Tag: Professor Diji Aina

  • Professor Diji Aina On Factionalism, Economic Parasitism And State Fragility (2)

    Professor Diji Aina On Factionalism, Economic Parasitism And State Fragility (2)

    For the humanistic scholar and thinker, man is the be-all and end-all of existence. Only that which is material, that which can be seen, heard, touched, tasted, smelled and felt is real. The spiritual is thus mere fantasy and thus no more than the creation of the fertility of the human imagination. This is perhaps what Marxists mean when they describe consciousness as a creation and reflection of matter and not vice-versa. Of course, not all radical academics are of the humanistic philosophical persuasion. Thus, the late Marxist political scientist, Professor Aaron Gana, for instance, started his Convocation lecture at the University of Jos with the famous declaration, “Let me start this lecture with two apologies. One is that because I am a “Jesus person” I am giving this lecture in Jesus name (Amen). My apology here is to those who might be offended by this declaration”. In giving this apology, Professor Gana obviously had in mind not only those who were not of a Christian religious persuasion but even more so those who are of a humanistic, materialistic, disposition particularly in an academic environment.

    Many humanistic thinkers reject the notion that man is essentially and fundamentally flawed as a result of sin and thus hopelessly and helplessly in need of a savior and redeemer to reconcile him to God and salvage him from an innate disposition to evil leading to eternal damnation. ‘I am the captain of my soul and the master of my destiny’ is the enduring credo of the humanistic ideologue. For him, man is a perfect creation with no spiritual flaws. If so, however, how then do we explain the evil we can see all around us transcending social classes, levels of educational attainment, socio-economic status as well as across all categorizations of nations – developing, underdeveloped or developed?

    The humanist has no answer to the problem of prevalent and persistent evil in human nature and society. Is it any wonder then that such humanist ‘saviours’ of man as Lenin, Stalin or Mao Tse Tung, for example, did not flinch from slaughtering large numbers of people in striving to salvage society and promote what they perceive as the common good of mankind in their respective societies even though the means towards the achievement of their goals were manifestly evil?

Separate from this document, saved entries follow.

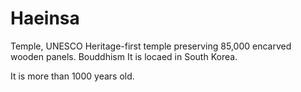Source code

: # Haeinsa
Temple, UNESCO Heritage-first temple preserving 85,000 encarved wooden panels.
Bouddhism
It is locaed in South Korea. 


It is more than 1000 years old.
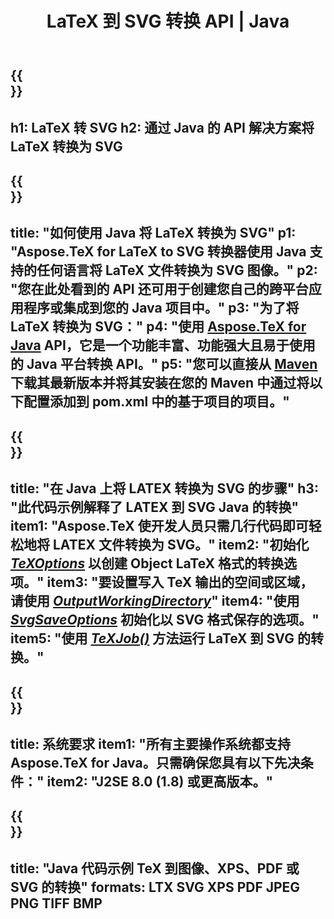 ﻿---
translation: true
template: /_templates/_conversion-child-java.md
title: LaTeX 到 SVG 转换 API | Java
description: LaTeX 到 SVG 的转换功能。将此本地 Java 库集成到您的项目中，或使用跨平台应用程序将 LaTeX 转换为 SVG。
keywords: 乳胶到 svg api java，latex2svg 集成
url: /java/conversion/latex-to-svg/
family: tex
platformtag: java
feature: conversion
informat: LATEX
outformat: SVG
otherformats: PNG JPEG TIFF BMP PDF XPS
---

{{<section banner>}}
---
h1: LaTeX 转 SVG
h2: 通过 Java 的 API 解决方案将 LaTeX 转换为 SVG
---

{{<section overview>}}
---
title: "如何使用 Java 将 LaTeX 转换为 SVG"
p1: "Aspose.TeX for LaTeX to SVG 转换器使用 Java 支持的任何语言将 LaTeX 文件转换为 SVG 图像。"
p2: "您在此处看到的 API 还可用于创建您自己的跨平台应用程序或集成到您的 Java 项目中。"
p3: "为了将 LaTeX 转换为 SVG："
p4: "使用 [Aspose.TeX for Java](https://products.aspose.com/tex/java) API，它是一个功能丰富、功能强大且易于使用的 Java 平台转换 API。"
p5: "您可以直接从 [Maven](https://repository.aspose.com/webapp/#/artifacts/browse/tree/General/repo/com/aspose/aspose-tex) 下载其最新版本并将其安装在您的 Maven 中通过将以下配置添加到 pom.xml 中的基于项目的项目。"
---

{{<section feature1>}}
---
title: "在 Java 上将 LATEX 转换为 SVG 的步骤"
h3: "此代码示例解释了 LATEX 到 SVG Java 的转换"
item1: "Aspose.TeX 使开发人员只需几行代码即可轻松地将 LATEX 文件转换为 SVG。"
item2: "初始化 [*TeXOptions*](https://reference.aspose.com/tex/java/com.aspose.tex/TeXOptions) 以创建 Object LaTeX 格式的转换选项。"
item3: "要设置写入 TeX 输出的空间或区域，请使用 [*OutputWorkingDirectory*](https://reference.aspose.com/tex/java/com.aspose.tex/TeXOptions#getOutputWorkingDirectory--)"
item4: "使用 [*SvgSaveOptions*](https://reference.aspose.com/tex/java/com.aspose.tex.rendering/SvgSaveOptions) 初始化以 SVG 格式保存的选项。"
item5: "使用 [*TeXJob()*](https://reference.aspose.com/tex/java/com.aspose.tex/TeXJob) 方法运行 LaTeX 到 SVG 的转换。"
---

{{<section feature2>}}
---
title: 系统要求
item1: "所有主要操作系统都支持 Aspose.TeX for Java。只需确保您具有以下先决条件："
item2: "J2SE 8.0 (1.8) 或更高版本。"
---

{{<section widget>}}
---
title: "Java 代码示例 TeX 到图像、XPS、PDF 或 SVG 的转换"
formats: LTX SVG XPS PDF JPEG PNG TIFF BMP
---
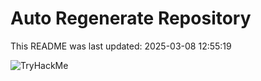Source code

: # Auto Regenerate Repository

This README was last updated: 2025-03-08 12:55:19

 ![TryHackMe](https://tryhackme.com/badge/533634)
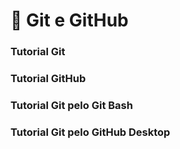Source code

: # 🔗 Git e GitHub

### Tutorial Git
### Tutorial GitHub
### Tutorial Git pelo Git Bash
### Tutorial Git pelo GitHub Desktop


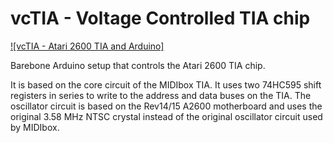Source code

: # vcTIA - Voltage Controlled TIA chip

[![vcTIA - Atari 2600 TIA and Arduino]](https://www.youtube.com/watch?v=jGm9PULHrRM)

Barebone Arduino setup that controls the Atari 2600 TIA chip.

It is based on the core circuit of the MIDIbox TIA. It uses two 74HC595 shift registers in series to write to the address and data buses on the TIA. The oscillator circuit is based on the Rev14/15 A2600 motherboard and uses the original 3.58 MHz NTSC crystal instead of the original oscillator circuit used by MIDIbox.
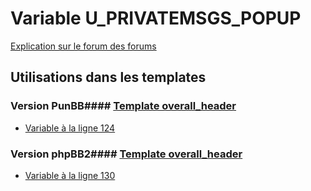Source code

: # Variable U_PRIVATEMSGS_POPUP
[Explication sur le forum des forums](http://forum.forumactif.com/t294113-listing-des-variables#U_PRIVATEMSGS_POPUP)
## Utilisations dans les templates
### Version PunBB#### [Template overall_header](punbb/overall_header.md)
* [Variable à la ligne 124](../punbb/overall_header.tpl#L124)
### Version phpBB2#### [Template overall_header](subsilver/overall_header.md)
* [Variable à la ligne 130](../subsilver/overall_header.tpl#L130)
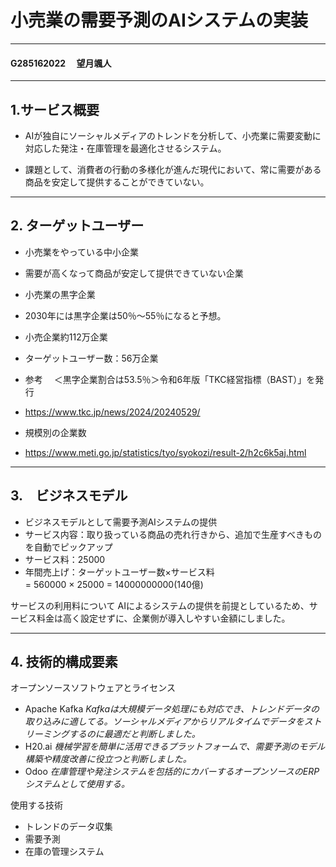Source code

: # 小売業の需要予測のAIシステムの実装
----
#### G285162022 　望月颯人
----
## 1.サービス概要
- AIが独自にソーシャルメディアのトレンドを分析して、小売業に需要変動に対応した発注・在庫管理を最適化させるシステム。

- 課題として、消費者の行動の多様化が進んだ現代において、常に需要がある商品を安定して提供することができていない。

----
## 2. ターゲットユーザー
- 小売業をやっている中小企業
- 需要が高くなって商品が安定して提供できていない企業
- 小売業の黒字企業
- 2030年には黒字企業は50％〜55％になると予想。
- 小売企業約112万企業
- ターゲットユーザー数：56万企業

- 参考　
＜黒字企業割合は53.5％＞令和6年版「TKC経営指標（BAST）」を発行
- https://www.tkc.jp/news/2024/20240529/
- 規模別の企業数
- https://www.meti.go.jp/statistics/tyo/syokozi/result-2/h2c6k5aj.html

----
## 3.　ビジネスモデル
- ビジネスモデルとして需要予測AIシステムの提供   
- サービス内容：取り扱っている商品の売れ行きから、追加で生産すべきものを自動でピックアップ  
- サービス料：25000  
- 年間売上げ：ターゲットユーザー数×サービス料  
            = 560000 × 25000
            = 14000000000(140億)

サービスの利用料について
AIによるシステムの提供を前提としているため、サービス料金は高く設定せずに、企業側が導入しやすい金額にしました。

----
## 4. 技術的構成要素
オープンソースソフトウェアとライセンス

- Apache Kafka
*Kafkaは大規模データ処理にも対応でき、トレンドデータの取り込みに適してる。ソーシャルメディアからリアルタイムでデータをストリーミングするのに最適だと判断しました。*
- H20.ai
*機械学習を簡単に活用できるプラットフォームで、需要予測のモデル構築や精度改善に役立つと判断しました。*
- Odoo
*在庫管理や発注システムを包括的にカバーするオープンソースのERPシステムとして使用する。*

使用する技術
- トレンドのデータ収集
- 需要予測
- 在庫の管理システム
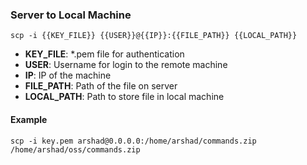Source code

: 
### Server to Local Machine

`scp -i {{KEY_FILE}} {{USER}}@{{IP}}:{{FILE_PATH}} {{LOCAL_PATH}}`

- <b>KEY_FILE</b>: *.pem file for authentication
- <b>USER</b>: Username for login to the remote machine
- <b>IP</b>: IP of the machine
- <b>FILE_PATH</b>: Path of the file on server
- <b>LOCAL_PATH</b>: Path to store file in local machine

#### Example

`scp -i key.pem arshad@0.0.0.0:/home/arshad/commands.zip /home/arshad/oss/commands.zip`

    Like Professor Gana, Professor Diji Aina comes across in his inaugural lecture under focus here as essentially a ‘Jesus person’. Thus, for him, factionalism has its roots in the inherent spiritually flawed nature of man that predisposes the individual to pervasive selfishness and self-centeredness thus fostering negative and dysfunctional factionalism across diverse sectors of society.

    Read Also: Professor Diji Aina on factionalism, economic parasitism and state fragility (1)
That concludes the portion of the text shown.